Brussels, 11 March 2002
The European Union has rejected criticism from the USA over plans to establish an independent satellite navigation system for Europe, Galileo.
In a declaration released on 7 March, Colin Powell's US State Department said 'the United States government sees no compelling need for Galileo, because GPS is expected to meet the needs of users around the world for the foreseeable future.'
The statement said GPS is being provided to civilian users free of charge, and is undergoing a major overhaul to improve its accuracy. It added that the United States wanted to ensure that Galileo does not disrupt GPS, especially its military system. It said it will oppose anything which could reduce its ability to deny positioning signals to enemies during crises.
'Should Europe decide to go forward with Galileo, the United States would be interested in cooperation to ensure that Galileo is interoperable with GPS and benefits users on both sides of the Atlantic,' said the statement.
The US State Department said it had proposed a cooperation agreement to ensure that Galileo's signal structure and radio frequency would not interfere with GPS, adding that 'at this point in the dialogue, it remains unclear whether or not a solid basis for cooperation exists.'
But in a background paper released in January this year, the European Commission dismissed as 'spurious' claims that GPS was superior to Galileo as it is free to civilian users. The Commission's Directorate General for Energy and Transport said that Galileo will, like GPS, be free of charge to basic users, and that only selected special applications will require payment.
'These service applications will require a high level of service quality, which GPS as it stands is unable to provide,' it added. 'It is possible that the GPS of the future will offer high-quality services but there is no guarantee that these will be provided free of charge, especially if GPS were to find itself in a monopoly position.'
In an exclusive interview on 14 February, the Director General of the European space agency, Antonio Rodotà, told CORDIS News that it would be unwise for Europe to depend on 'endless' use of the American GPS satellite navigation system. He warned that if the Americans decide to use the GPS system to deal with a military crisis or other operation, its capacity for users outside the USA could be reduced.

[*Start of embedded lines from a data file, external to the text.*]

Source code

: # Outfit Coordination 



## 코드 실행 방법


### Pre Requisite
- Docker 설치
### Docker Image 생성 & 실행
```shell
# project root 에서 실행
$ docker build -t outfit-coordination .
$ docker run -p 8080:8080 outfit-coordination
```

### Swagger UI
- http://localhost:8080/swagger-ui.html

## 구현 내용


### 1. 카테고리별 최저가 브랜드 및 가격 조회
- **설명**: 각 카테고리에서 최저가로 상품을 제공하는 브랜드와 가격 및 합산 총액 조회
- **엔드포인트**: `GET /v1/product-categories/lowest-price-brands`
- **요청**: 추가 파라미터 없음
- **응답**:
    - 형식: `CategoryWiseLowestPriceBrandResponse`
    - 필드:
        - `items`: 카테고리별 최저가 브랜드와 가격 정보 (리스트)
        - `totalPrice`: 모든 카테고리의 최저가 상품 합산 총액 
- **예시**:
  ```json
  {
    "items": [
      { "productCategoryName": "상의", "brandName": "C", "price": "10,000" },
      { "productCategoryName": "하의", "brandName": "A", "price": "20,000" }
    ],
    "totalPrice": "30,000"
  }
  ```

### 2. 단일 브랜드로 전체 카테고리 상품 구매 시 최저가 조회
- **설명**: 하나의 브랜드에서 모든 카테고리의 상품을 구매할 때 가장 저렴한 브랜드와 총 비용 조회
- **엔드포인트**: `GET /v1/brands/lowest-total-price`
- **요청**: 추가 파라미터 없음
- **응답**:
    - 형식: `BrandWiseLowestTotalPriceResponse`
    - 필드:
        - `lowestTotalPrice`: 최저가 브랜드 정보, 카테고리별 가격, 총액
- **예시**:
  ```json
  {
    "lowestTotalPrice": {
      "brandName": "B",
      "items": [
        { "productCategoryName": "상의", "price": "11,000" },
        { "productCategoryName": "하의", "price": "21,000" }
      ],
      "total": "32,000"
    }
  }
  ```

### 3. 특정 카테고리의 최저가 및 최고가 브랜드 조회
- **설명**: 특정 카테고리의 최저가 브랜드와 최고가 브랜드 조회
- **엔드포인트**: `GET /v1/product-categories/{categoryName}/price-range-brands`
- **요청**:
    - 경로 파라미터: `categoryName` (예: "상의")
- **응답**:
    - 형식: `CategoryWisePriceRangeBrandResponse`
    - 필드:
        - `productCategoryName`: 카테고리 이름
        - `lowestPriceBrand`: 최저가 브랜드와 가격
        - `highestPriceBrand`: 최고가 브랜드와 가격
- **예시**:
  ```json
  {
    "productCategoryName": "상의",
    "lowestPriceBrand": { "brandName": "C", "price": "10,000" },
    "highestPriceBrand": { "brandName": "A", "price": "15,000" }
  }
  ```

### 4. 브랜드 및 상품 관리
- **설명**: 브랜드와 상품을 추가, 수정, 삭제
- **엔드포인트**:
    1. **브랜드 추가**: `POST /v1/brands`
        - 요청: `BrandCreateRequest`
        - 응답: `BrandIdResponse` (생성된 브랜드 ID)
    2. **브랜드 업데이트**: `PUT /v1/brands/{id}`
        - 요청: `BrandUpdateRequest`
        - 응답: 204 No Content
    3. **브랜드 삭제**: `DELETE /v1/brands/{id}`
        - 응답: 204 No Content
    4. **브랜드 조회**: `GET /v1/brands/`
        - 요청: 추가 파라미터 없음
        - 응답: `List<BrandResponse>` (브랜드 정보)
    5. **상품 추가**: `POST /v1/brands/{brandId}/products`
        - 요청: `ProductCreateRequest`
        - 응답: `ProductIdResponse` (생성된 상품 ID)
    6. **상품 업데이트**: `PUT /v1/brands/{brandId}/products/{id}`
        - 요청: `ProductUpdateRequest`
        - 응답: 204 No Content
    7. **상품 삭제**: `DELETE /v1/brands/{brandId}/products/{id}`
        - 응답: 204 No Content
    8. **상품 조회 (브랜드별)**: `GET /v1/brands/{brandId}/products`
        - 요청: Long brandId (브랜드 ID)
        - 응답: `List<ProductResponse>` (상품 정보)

German MEP Norbert Glante, who drew up a report on Galileo adopted by the European Parliament on 7 February this year, said that the EU is cooperating with the USA to ensure that Galileo will not disrupt the GPS system. He expressed confidence that cooperation between the European and US systems would be achieved in spite of the fact that GPS has been designed as a military application, whereas Galileo is intended to operate as a civil system. He added that he is optimistic the EU Member States will come to an agreement on the financing of Galileo in the near future.
A spokesperson for Transport Commissioner Loyola de Palacio has expressed absolute confidence in the need for Galileo and was optimistic that progress will be made on the issue will be made at the next EU Transport Council on March 25 and 26.